De resto, a sua visita à Região foi um case study de como não cultivar autonomias. Questionado sobre a ligação marítima entre a Madeira e o continente – um tema que, reconheça-se, já tem mais mofo que um bidão do Alfeite – respondeu com a arrogância dos que acham que os problemas insulares se resolvem com um voo e um Google Maps. Desprezou a ligação como inviável, ignorando que o Estado não existe apenas para dar lucro. O mesmo Estado que, quando necessário, ordena que se mande militares para um navio-sucata em perseguição de fantasmas russos no Atlântico.

Mais surpreendente foi ver os autonomistas madeirenses a afagar o homem que representa o centralismo em pessoa. E aqueles que se arrepiam com maçonarias várias a comungarem o espaço com o candidato preferido do avental. A coerência política na ilha, às vezes, é como um submarino em manobra de evasão – submerge e desaparece.

A (sensação) de pobreza

Li por estes dias um artigo, com gráfico ilustrativo, que é um daqueles murros estatísticos no estômago da retórica miserabilista. E que me lembrou um caso que escrevi “noutra vida” em que um artigo de 2005 da The Economist relatava que um desempregado negro nova-iorquino, que se ocupava a comer asas de frango e ver Trash TV, tinha um rendimento disponível superior aonde um médico nigeriano afamado. Em dois séculos, o número de pessoas a viver em pobreza extrema caiu de 79,4% para uns residuais 8,5%, enquanto o PIB per capita mundial subiu dezassete vezes. A partir dos anos 1950, com o arranque do sistema económico moldado em Bretton Woods, o mundo passou a produzir mais, melhor, e a distribuir – ainda que imperfeitamente – os seus frutos. Foi o capitalismo, com todas as suas rugas, quem levou esta mudança ao terreno: eficiência, especialização, concorrência.

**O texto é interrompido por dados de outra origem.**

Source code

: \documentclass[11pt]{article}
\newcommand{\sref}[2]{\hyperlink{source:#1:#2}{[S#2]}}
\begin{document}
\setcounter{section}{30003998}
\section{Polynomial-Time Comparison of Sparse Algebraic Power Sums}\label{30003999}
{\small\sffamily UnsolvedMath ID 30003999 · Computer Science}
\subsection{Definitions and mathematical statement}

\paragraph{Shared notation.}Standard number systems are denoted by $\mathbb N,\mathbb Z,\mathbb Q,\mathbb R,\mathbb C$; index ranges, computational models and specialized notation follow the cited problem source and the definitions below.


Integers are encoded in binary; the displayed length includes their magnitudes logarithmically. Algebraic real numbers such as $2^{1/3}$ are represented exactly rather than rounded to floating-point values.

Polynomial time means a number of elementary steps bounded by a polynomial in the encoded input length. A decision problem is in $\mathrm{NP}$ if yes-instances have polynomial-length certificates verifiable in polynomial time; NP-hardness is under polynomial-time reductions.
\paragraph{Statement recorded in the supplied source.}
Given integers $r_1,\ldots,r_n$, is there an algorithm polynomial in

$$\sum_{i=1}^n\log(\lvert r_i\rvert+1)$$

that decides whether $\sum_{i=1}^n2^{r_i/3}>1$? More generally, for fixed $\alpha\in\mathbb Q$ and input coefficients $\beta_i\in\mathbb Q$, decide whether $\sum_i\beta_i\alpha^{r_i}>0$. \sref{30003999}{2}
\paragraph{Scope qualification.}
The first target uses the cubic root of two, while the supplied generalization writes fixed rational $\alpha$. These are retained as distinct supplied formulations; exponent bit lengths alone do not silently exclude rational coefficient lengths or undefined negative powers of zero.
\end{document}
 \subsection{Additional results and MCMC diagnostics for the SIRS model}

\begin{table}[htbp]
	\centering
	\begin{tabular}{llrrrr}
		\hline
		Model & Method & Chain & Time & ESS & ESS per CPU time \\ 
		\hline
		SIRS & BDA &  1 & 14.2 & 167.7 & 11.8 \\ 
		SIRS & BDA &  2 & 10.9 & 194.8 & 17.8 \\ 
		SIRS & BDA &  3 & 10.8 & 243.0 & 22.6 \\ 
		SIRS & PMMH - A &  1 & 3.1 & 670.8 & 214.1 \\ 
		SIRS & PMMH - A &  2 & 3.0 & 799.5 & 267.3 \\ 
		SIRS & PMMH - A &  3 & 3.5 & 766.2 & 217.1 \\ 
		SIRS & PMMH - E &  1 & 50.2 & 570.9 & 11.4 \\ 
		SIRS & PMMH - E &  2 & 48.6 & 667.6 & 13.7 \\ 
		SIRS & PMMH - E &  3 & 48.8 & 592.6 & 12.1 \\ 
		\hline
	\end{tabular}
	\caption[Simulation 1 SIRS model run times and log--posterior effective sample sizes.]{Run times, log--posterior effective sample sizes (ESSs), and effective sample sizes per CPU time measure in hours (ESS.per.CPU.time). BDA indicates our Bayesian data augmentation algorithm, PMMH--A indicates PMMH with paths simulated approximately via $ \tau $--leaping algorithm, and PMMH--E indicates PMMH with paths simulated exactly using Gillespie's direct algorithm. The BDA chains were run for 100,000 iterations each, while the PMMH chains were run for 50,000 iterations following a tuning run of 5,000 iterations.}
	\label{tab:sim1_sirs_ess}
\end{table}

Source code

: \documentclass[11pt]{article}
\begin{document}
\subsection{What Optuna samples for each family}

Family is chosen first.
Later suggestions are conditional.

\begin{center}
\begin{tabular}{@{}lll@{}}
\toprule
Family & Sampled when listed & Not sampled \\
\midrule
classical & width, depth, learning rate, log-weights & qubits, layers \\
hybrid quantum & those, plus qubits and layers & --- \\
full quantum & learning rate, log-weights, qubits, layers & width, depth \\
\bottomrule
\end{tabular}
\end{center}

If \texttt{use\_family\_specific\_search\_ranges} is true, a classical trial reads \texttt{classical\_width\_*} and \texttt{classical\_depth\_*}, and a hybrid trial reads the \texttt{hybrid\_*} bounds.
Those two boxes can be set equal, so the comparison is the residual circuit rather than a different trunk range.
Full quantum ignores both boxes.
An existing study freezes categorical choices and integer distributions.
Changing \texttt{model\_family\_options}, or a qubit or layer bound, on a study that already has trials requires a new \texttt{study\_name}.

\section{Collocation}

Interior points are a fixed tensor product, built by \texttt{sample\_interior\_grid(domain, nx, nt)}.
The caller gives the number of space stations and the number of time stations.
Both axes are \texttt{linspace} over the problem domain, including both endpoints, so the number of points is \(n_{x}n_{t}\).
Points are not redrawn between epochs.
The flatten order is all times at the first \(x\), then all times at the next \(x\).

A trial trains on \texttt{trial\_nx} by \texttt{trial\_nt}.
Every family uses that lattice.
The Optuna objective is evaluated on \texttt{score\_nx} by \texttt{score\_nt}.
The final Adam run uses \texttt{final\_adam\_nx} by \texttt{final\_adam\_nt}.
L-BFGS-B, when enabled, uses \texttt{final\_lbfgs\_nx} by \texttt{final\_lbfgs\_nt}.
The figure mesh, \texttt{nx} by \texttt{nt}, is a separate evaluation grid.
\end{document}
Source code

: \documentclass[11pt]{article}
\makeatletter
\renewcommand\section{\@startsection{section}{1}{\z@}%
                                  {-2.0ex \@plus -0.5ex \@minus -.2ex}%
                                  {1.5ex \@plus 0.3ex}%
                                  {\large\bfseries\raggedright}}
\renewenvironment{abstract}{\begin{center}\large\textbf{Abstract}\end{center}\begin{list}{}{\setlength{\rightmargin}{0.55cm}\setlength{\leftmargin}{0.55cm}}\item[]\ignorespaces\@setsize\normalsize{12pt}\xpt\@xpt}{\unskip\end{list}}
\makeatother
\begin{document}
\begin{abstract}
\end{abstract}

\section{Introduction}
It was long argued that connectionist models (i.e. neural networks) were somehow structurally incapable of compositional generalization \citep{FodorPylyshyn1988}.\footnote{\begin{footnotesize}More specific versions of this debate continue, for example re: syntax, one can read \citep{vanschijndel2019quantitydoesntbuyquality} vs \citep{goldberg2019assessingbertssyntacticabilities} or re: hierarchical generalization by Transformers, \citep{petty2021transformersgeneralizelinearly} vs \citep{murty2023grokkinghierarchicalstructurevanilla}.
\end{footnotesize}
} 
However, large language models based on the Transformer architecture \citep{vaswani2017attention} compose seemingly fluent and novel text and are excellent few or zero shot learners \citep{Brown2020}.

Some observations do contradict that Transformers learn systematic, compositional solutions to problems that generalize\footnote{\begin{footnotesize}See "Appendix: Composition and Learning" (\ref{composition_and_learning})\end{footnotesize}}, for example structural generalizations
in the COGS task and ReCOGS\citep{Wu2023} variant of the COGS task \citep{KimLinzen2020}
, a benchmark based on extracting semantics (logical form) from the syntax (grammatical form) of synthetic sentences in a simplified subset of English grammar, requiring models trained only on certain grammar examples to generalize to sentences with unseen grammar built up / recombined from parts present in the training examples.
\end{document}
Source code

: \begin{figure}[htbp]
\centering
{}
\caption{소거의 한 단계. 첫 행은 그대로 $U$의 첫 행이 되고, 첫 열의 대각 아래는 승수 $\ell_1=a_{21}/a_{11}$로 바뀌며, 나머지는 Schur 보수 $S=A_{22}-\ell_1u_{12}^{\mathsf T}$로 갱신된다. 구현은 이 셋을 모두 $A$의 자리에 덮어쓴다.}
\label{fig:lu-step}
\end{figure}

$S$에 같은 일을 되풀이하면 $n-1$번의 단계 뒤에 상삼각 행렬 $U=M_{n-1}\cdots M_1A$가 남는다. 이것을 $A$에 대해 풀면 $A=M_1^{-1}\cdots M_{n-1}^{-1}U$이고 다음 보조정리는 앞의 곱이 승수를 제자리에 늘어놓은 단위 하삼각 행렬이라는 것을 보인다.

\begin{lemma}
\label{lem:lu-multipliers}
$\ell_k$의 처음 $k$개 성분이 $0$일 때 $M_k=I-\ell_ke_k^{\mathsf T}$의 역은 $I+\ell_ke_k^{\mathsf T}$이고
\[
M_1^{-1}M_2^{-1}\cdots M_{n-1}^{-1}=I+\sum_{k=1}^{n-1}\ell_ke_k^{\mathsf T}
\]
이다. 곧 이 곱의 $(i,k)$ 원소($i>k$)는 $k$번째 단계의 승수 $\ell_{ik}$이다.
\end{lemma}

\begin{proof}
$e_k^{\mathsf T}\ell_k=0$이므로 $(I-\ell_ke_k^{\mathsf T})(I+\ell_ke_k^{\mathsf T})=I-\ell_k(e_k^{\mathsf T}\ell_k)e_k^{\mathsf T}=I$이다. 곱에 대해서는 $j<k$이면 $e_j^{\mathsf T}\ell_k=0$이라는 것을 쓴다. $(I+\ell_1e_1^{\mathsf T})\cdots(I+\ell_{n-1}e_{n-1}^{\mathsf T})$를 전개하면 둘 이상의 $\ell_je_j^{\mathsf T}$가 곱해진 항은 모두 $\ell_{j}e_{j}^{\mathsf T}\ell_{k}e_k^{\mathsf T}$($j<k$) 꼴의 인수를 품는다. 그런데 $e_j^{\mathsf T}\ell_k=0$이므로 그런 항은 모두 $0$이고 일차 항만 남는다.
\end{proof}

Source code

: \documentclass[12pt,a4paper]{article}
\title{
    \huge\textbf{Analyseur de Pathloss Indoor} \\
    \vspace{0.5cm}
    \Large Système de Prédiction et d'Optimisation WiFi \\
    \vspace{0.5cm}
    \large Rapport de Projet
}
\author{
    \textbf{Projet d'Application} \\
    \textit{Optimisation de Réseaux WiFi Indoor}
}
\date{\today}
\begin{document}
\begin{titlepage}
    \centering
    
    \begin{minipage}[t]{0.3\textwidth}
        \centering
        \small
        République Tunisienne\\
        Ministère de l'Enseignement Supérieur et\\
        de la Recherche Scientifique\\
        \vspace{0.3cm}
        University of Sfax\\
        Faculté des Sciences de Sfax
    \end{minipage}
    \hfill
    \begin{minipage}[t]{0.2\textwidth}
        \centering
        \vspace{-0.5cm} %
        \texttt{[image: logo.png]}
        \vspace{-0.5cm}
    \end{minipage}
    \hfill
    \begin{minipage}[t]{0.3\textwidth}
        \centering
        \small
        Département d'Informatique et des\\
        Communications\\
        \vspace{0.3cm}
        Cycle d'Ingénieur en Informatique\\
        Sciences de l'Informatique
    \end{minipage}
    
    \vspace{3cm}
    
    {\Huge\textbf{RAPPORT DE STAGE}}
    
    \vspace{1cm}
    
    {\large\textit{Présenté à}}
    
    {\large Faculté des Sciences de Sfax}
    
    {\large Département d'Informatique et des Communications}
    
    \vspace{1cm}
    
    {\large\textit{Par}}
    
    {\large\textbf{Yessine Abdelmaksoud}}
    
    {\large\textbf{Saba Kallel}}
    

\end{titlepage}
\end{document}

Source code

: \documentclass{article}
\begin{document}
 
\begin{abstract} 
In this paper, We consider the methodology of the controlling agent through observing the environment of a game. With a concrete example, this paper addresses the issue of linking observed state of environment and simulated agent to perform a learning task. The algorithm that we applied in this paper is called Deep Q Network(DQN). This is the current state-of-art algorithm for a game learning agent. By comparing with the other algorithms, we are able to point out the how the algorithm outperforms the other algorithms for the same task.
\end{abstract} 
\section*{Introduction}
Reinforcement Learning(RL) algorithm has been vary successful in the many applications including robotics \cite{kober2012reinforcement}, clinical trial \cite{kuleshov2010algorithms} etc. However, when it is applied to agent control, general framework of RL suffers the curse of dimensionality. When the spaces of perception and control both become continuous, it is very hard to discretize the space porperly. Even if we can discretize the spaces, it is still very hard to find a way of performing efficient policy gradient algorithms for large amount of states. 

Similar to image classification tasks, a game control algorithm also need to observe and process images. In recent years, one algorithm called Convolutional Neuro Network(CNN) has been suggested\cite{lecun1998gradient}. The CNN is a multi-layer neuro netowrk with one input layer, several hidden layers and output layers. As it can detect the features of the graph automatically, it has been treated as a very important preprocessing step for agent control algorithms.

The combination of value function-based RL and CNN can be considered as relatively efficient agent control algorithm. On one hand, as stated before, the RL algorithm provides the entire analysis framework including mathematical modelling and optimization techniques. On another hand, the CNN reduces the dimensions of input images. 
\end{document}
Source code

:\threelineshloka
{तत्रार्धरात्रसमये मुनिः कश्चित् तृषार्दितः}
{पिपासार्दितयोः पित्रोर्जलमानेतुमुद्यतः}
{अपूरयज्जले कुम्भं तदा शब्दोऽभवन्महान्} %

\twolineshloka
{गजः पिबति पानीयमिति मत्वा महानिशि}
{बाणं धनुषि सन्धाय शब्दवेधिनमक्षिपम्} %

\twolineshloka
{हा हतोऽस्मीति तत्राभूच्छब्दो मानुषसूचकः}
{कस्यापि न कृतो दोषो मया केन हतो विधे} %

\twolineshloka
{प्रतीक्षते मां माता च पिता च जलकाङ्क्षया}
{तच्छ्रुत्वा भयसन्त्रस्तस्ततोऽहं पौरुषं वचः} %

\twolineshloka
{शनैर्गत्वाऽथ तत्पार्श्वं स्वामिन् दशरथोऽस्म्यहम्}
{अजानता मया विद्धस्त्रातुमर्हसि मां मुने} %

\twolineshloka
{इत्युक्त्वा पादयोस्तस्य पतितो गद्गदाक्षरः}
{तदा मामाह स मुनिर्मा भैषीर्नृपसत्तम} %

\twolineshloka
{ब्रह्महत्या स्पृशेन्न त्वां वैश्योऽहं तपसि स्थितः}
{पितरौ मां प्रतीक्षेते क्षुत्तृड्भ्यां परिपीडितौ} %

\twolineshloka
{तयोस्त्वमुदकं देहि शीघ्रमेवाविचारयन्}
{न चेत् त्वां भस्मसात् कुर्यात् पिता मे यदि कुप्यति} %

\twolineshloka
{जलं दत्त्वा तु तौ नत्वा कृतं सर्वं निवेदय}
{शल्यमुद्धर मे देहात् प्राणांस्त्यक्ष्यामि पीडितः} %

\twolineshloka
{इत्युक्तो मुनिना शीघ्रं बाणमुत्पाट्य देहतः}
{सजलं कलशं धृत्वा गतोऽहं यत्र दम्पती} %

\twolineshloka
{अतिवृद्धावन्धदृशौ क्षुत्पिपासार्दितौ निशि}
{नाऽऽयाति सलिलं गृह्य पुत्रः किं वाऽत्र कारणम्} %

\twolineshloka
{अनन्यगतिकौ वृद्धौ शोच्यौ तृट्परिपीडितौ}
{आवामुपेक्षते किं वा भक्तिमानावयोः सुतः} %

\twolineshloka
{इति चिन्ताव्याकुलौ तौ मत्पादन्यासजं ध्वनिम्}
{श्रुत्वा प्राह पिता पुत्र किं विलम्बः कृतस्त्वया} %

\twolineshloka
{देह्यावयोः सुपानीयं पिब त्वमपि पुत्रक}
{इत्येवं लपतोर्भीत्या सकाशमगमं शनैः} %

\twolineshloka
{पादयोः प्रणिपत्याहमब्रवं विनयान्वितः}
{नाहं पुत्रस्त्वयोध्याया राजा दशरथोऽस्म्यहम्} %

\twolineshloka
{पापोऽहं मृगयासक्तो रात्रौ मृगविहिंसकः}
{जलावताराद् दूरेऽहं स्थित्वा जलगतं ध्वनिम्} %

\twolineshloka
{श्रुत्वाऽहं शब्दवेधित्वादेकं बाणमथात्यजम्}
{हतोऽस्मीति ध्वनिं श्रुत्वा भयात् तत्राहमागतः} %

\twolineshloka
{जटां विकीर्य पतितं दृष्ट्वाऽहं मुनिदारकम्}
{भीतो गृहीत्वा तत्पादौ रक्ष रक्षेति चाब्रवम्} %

Mas por que razão, então, tanta gente hoje se sente pobre, mais pobre do que os seus pais e avós, que viveram com muito menos? Porque a pobreza contemporânea é muitas vezes uma questão de percepção. A comparação constante, a ansiedade tecnológica, a exigência social e o excesso de tempo livre transformaram a carência em sensação, e a frustração em diagnóstico. Enquanto os avós trabalhavam o dia todo e dormiam com a enxada aos pés, hoje há quem passe os dias a discutir propósitos no LinkedIn, entre cafés de especialidade e angústias existenciais. Falta-lhes um projeto de vida. Ou, ao menos, uma ocupação que lhes esvazie a cabeça antes de se encherem de autocomiseração.

A riqueza nunca foi tanta. A pobreza real, nunca tão rara. Mas a miséria emocional, essa sim, parece ser o novo flagelo da era digital. E não há gráfico que cure essa ferida invisível.